Рабби Габриель заговорил, и его ворчливый будничный тон так зловеще диссонировал с возбуждением принца, что никакие высокопарные жесты и магические пассы не могли бы сравниться с этим.

– Я вижу первое и второе. Первого я вам не скажу. Второе – княжеская корона.

Принц фыркнул, явно пораженный:

– Mille tonnerre! Вы не скупитесь, господин маг. Одно только золото и пурпур. Не то что у иных прочих хиромантов и астрологов: великий почет, престиж и прочее и прочее. А тут прямо, просто и ясно – княжеская корона. Черт побери! Не завидую моему кузену.

Рабби Габриель ничего не ответил.

– Я уезжаю нынче вечером, – обратился он к Зюссу. – Как я тебе сказал, так и будет. – Он поклонился принцу и ушел.

– Твой дядюшка не очень-то учтив, – сказал Карл-Александр Зюссу и попытался смехом спугнуть растерянность.

– Будьте снисходительны к нему, ваше высочество, – поспешил ответить еврей, силясь тоже совладать с волнением. – Он брюзга и чудак. Пускай манеры его достойны порицания, тем приятнее то, что он сказал, – заключил Зюсс, совсем оправившись и став самим собой.

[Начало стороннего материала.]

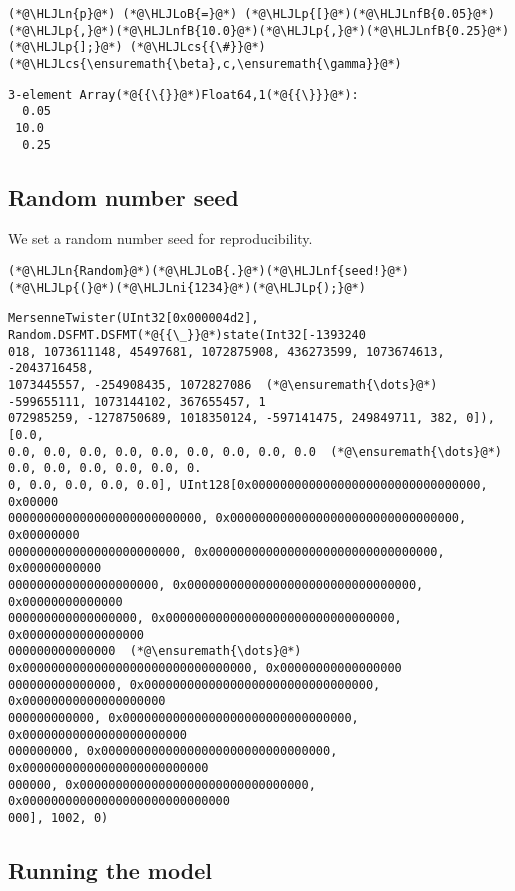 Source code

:\documentclass[12pt,a4paper]{article}
\newcommand{\HLJLn}[1]{#1}
\newcommand{\HLJLnf}[1]{\textcolor[RGB]{66,102,213}{#1}}
\newcommand{\HLJLnfB}[1]{\textcolor[RGB]{59,151,46}{#1}}
\newcommand{\HLJLni}[1]{\textcolor[RGB]{59,151,46}{#1}}
\newcommand{\HLJLoB}[1]{\textcolor[RGB]{102,102,102}{\textbf{#1}}}
\newcommand{\HLJLp}[1]{#1}
\newcommand{\HLJLcs}[1]{\textcolor[RGB]{153,153,119}{\textit{#1}}}
\begin{document}
\begin{lstlisting}
(*@\HLJLn{p}@*) (*@\HLJLoB{=}@*) (*@\HLJLp{[}@*)(*@\HLJLnfB{0.05}@*)(*@\HLJLp{,}@*)(*@\HLJLnfB{10.0}@*)(*@\HLJLp{,}@*)(*@\HLJLnfB{0.25}@*)(*@\HLJLp{];}@*) (*@\HLJLcs{{\#}}@*) (*@\HLJLcs{\ensuremath{\beta},c,\ensuremath{\gamma}}@*)
\end{lstlisting}

\begin{lstlisting}
3-element Array(*@{{\{}}@*)Float64,1(*@{{\}}}@*):
  0.05
 10.0
  0.25
\end{lstlisting}


\subsection{Random number seed}
We set a random number seed for reproducibility.


\begin{lstlisting}
(*@\HLJLn{Random}@*)(*@\HLJLoB{.}@*)(*@\HLJLnf{seed!}@*)(*@\HLJLp{(}@*)(*@\HLJLni{1234}@*)(*@\HLJLp{);}@*)
\end{lstlisting}

\begin{lstlisting}
MersenneTwister(UInt32[0x000004d2], Random.DSFMT.DSFMT(*@{{\_}}@*)state(Int32[-1393240
018, 1073611148, 45497681, 1072875908, 436273599, 1073674613, -2043716458, 
1073445557, -254908435, 1072827086  (*@\ensuremath{\dots}@*)  -599655111, 1073144102, 367655457, 1
072985259, -1278750689, 1018350124, -597141475, 249849711, 382, 0]), [0.0, 
0.0, 0.0, 0.0, 0.0, 0.0, 0.0, 0.0, 0.0, 0.0  (*@\ensuremath{\dots}@*)  0.0, 0.0, 0.0, 0.0, 0.0, 0.
0, 0.0, 0.0, 0.0, 0.0], UInt128[0x00000000000000000000000000000000, 0x00000
000000000000000000000000000, 0x00000000000000000000000000000000, 0x00000000
000000000000000000000000, 0x00000000000000000000000000000000, 0x00000000000
000000000000000000000, 0x00000000000000000000000000000000, 0x00000000000000
000000000000000000, 0x00000000000000000000000000000000, 0x00000000000000000
000000000000000  (*@\ensuremath{\dots}@*)  0x00000000000000000000000000000000, 0x00000000000000000
000000000000000, 0x00000000000000000000000000000000, 0x00000000000000000000
000000000000, 0x00000000000000000000000000000000, 0x00000000000000000000000
000000000, 0x00000000000000000000000000000000, 0x00000000000000000000000000
000000, 0x00000000000000000000000000000000, 0x00000000000000000000000000000
000], 1002, 0)
\end{lstlisting}


\subsection{Running the model}
\end{document}
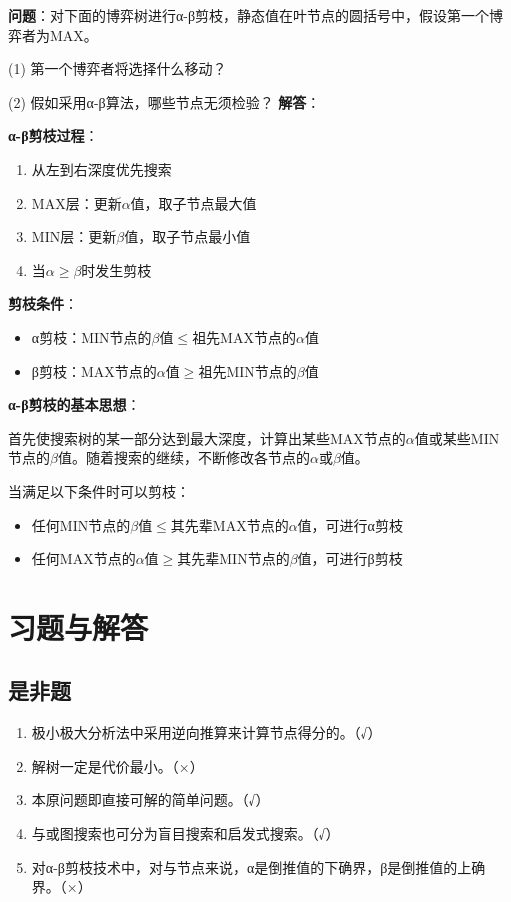 \begin{examplebox}[例题4.7 α-β剪枝]
\textbf{问题}：对下面的博弈树进行α-β剪枝，静态值在叶节点的圆括号中，假设第一个博弈者为MAX。

(1) 第一个博弈者将选择什么移动？

(2) 假如采用α-β算法，哪些节点无须检验？
\tcblower
\textbf{解答}：

\textbf{α-β剪枝过程}：
\begin{enumerate}[itemsep=0pt]
    \item 从左到右深度优先搜索
    \item MAX层：更新$\alpha$值，取子节点最大值
    \item MIN层：更新$\beta$值，取子节点最小值
    \item 当$\alpha \geq \beta$时发生剪枝
\end{enumerate}

\textbf{剪枝条件}：
\begin{itemize}[itemsep=0pt]
    \item α剪枝：MIN节点的$\beta$值$\leq$祖先MAX节点的$\alpha$值
    \item β剪枝：MAX节点的$\alpha$值$\geq$祖先MIN节点的$\beta$值
\end{itemize}
\end{examplebox}

\begin{notebox}
\textbf{α-β剪枝的基本思想}：

首先使搜索树的某一部分达到最大深度，计算出某些MAX节点的$\alpha$值或某些MIN节点的$\beta$值。随着搜索的继续，不断修改各节点的$\alpha$或$\beta$值。

当满足以下条件时可以剪枝：
\begin{itemize}[itemsep=0pt]
    \item 任何MIN节点的$\beta$值$\leq$其先辈MAX节点的$\alpha$值，可进行α剪枝
    \item 任何MAX节点的$\alpha$值$\geq$其先辈MIN节点的$\beta$值，可进行β剪枝
\end{itemize}
\end{notebox}

\section{习题与解答}

\subsection{是非题}

\begin{enumerate}[leftmargin=2em,itemsep=2pt]
    \item 极小极大分析法中采用逆向推算来计算节点得分的。（√）
    \item 解树一定是代价最小。（×）
    \item 本原问题即直接可解的简单问题。（√）
    \item 与或图搜索也可分为盲目搜索和启发式搜索。（√）
    \item 对α-β剪枝技术中，对与节点来说，α是倒推值的下确界，β是倒推值的上确界。（×）
\end{enumerate}

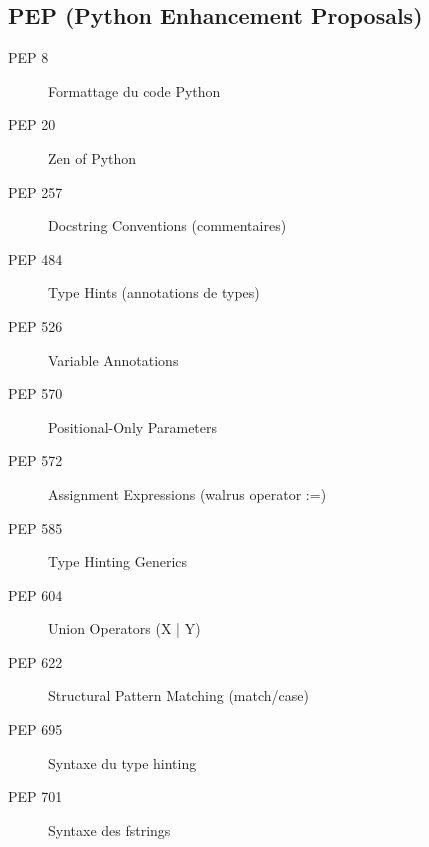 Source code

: \documentclass{article}
\begin{document}
\begin{multicols*}{4}
\subsection*{PEP (Python Enhancement Proposals)}
\begin{description}
    \item[PEP 8] Formattage du code Python
    \item[PEP 20] Zen of Python
    \item[PEP 257] Docstring Conventions (commentaires)
    \item[PEP 484] Type Hints (annotations de types)
    \item[PEP 526] Variable Annotations
    \item[PEP 570] Positional-Only Parameters
    \item[PEP 572] Assignment Expressions (walrus operator :=)
    \item[PEP 585] Type Hinting Generics
    \item[PEP 604] Union Operators (X | Y)
    \item[PEP 622] Structural Pattern Matching (match/case)
    \item[PEP 695] Syntaxe du type hinting
    \item[PEP 701] Syntaxe des fstrings
\end{description}

\end{multicols*}
\end{document}
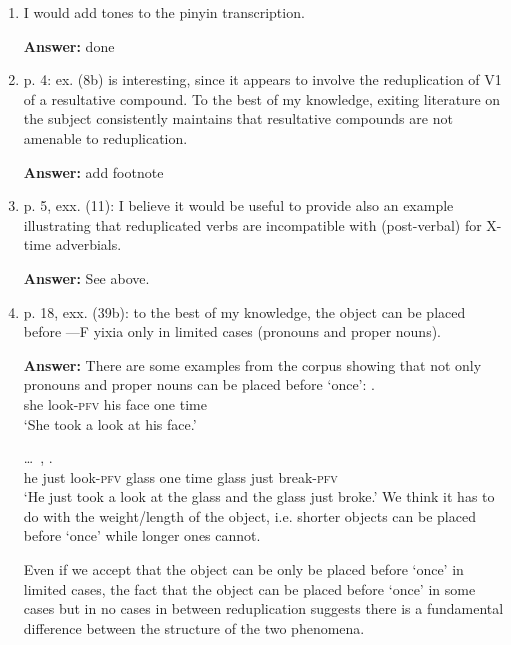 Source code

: \documentclass[fleqn,twoside]{article}
\begin{document}
\begin{enumerate}
\item
I would add tones to the pinyin transcription.

\textbf{Answer:} done

\item
p. 4: ex. (8b) is interesting, since it appears to involve the reduplication of V1 of a resultative compound. To the best of my knowledge, exiting literature on the subject consistently maintains that resultative compounds are not amenable to reduplication.


\textbf{Answer:} add footnote

\item
p. 5, exx. (11): I believe it would be useful to provide also an example illustrating that reduplicated verbs are incompatible with (post-verbal) for X-time adverbials.

\textbf{Answer:} See above.

\item
p. 18, exx. (39b): to the best of my knowledge, the object can be placed before —F yixia only in limited cases (pronouns and proper nouns).

\noindent
\textbf{Answer:}
There are some examples from the corpus showing that not only pronouns and proper nouns can be placed before   `once':
\ea%
\gll {}     .\\
she look-\textsc{pfv} his face one time\\
\glt `She took a look at his face.'

\ex%
\gll {} \ldots\,     ,   .\\
he {} just look-\textsc{pfv} glass one time glass just break-\textsc{pfv}\\
\glt `He just took a look at the glass and the glass just broke.'
\z
We think it has to do with the weight/length of the object, i.e. shorter objects can be placed before    `once' while longer ones cannot.

Even if we accept that the object can be only be placed before    `once' in limited cases,
the fact that the object can be placed before    `once' in some cases but in no cases in between reduplication suggests there is a fundamental difference between the structure of the two phenomena.


\end{enumerate}
\end{document}
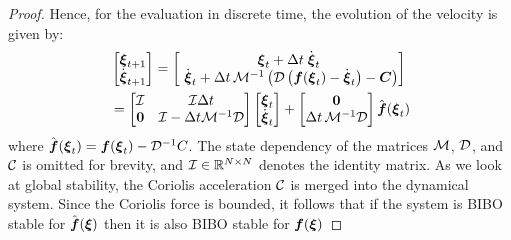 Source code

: \begin{proof}
Hence, for the evaluation in discrete time, the evolution of the velocity is given by:
\begin{equation}
	\begin{split}
	& \begin{bmatrix}
	 \vecs \xi_{t+1} \\ \dot{\vecs \xi}_{t+1}
	\end{bmatrix}
	=
	\begin{bmatrix}
		\vect \xi_t + \Delta t  \; \dot{\vect \xi}_t \\ \
		\dot{\vecs \xi}_t + \Delta t \, \matd{M}^{-1} \left( \matd{D} \left( \vect f(\vecs \xi_t) - \dot{\vecs \xi}_t \right) - \matr C \right)
	\end{bmatrix} \\
	&  = %
	\begin{bmatrix}
		\mathcal{I} & \mathcal{I} \Delta t \\
		\vect{0} & \mathcal{I} - \Delta t \matd{M}^{-1} \matd D 
	\end{bmatrix}
	\begin{bmatrix}
		\vect \xi_t \\ \dot{\vect \xi}_t
	\end{bmatrix}
	+ \begin{bmatrix}
		\vect{0} \\ 
		\Delta t \, \matd{M}^{-1} \matd{D} 
	\end{bmatrix}
	\hat{\vect f}(\vecs \xi_t) 
	\label{eq:discrete_time_proof}
	\end{split}
\end{equation}
where $\hat{\boldsymbol{f}}(\boldsymbol{\xi}_t) = \boldsymbol{f}(\boldsymbol{\xi}_t) - \mathcal{D}^{-1} C$.  The state dependency of the matrices $\mathcal{M}$, $\mathcal{D}$, and $\mathcal{C}$ is omitted for brevity, and $\mathcal{I} \in \mathbb{R}^{N \times N}$ denotes the identity matrix.
As we look at global stability, the Coriolis acceleration $\mathcal{C}$ is merged into the dynamical system. Since the Coriolis force is bounded, it follows that if the system is BIBO stable for $\hat{\boldsymbol{f}}(\boldsymbol{\xi})$ then it is also BIBO stable for $\boldsymbol{f}(\boldsymbol{\xi})$ 


\end{proof}
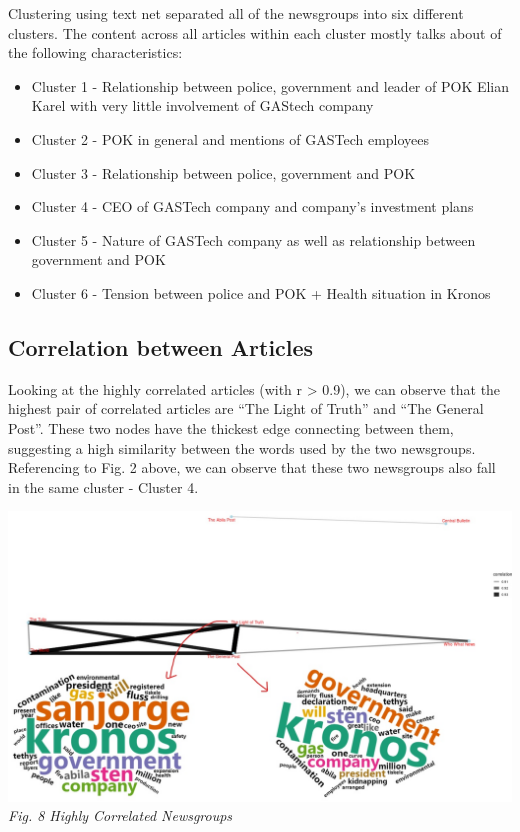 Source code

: \documentclass{acm_proc_article-sp}
\providecommand{\tightlist}{%
  \setlength{\itemsep}{0pt}\setlength{\parskip}{0pt}}
\begin{document}
Clustering using text net separated all of the newsgroups into six
different clusters. The content across all articles within each cluster
mostly talks about of the following characteristics:

\begin{itemize}
\tightlist
\item
  Cluster 1 - Relationship between police, government and leader of POK
  Elian Karel with very little involvement of GAStech company
\item
  Cluster 2 - POK in general and mentions of GASTech employees
\item
  Cluster 3 - Relationship between police, government and POK
\item
  Cluster 4 - CEO of GASTech company and company's investment plans
\item
  Cluster 5 - Nature of GASTech company as well as relationship between
  government and POK
\item
  Cluster 6 - Tension between police and POK + Health situation in
  Kronos
\end{itemize}

\hypertarget{correlation-between-articles}{%
\subsection{Correlation between
Articles}\label{correlation-between-articles}}

Looking at the highly correlated articles (with r \textgreater{} 0.9),
we can observe that the highest pair of correlated articles are ``The
Light of Truth'' and ``The General Post''. These two nodes have the
thickest edge connecting between them, suggesting a high similarity
between the words used by the two newsgroups. Referencing to Fig. 2
above, we can observe that these two newsgroups also fall in the same
cluster - Cluster 4.

\includegraphics{img/image16.jpg} \emph{Fig. 8 Highly Correlated
Newsgroups}
\end{document}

– Да, – заметил принц, глядя вдаль и водя шпагой по рисунку паркета, – а то, о чем он умолчал…

– У него довольно дикие понятия, – успокоительно заметил Зюсс. – То, что для него невесть какое страшное событие, над тем мы, люди со здравыми взглядами на жизнь, можем только посмеяться. Княжеская корона – это нечто реальное. Беда же, о которой он не пожелал говорить, нам бы, без сомнения, показалась бредом и заумной материей.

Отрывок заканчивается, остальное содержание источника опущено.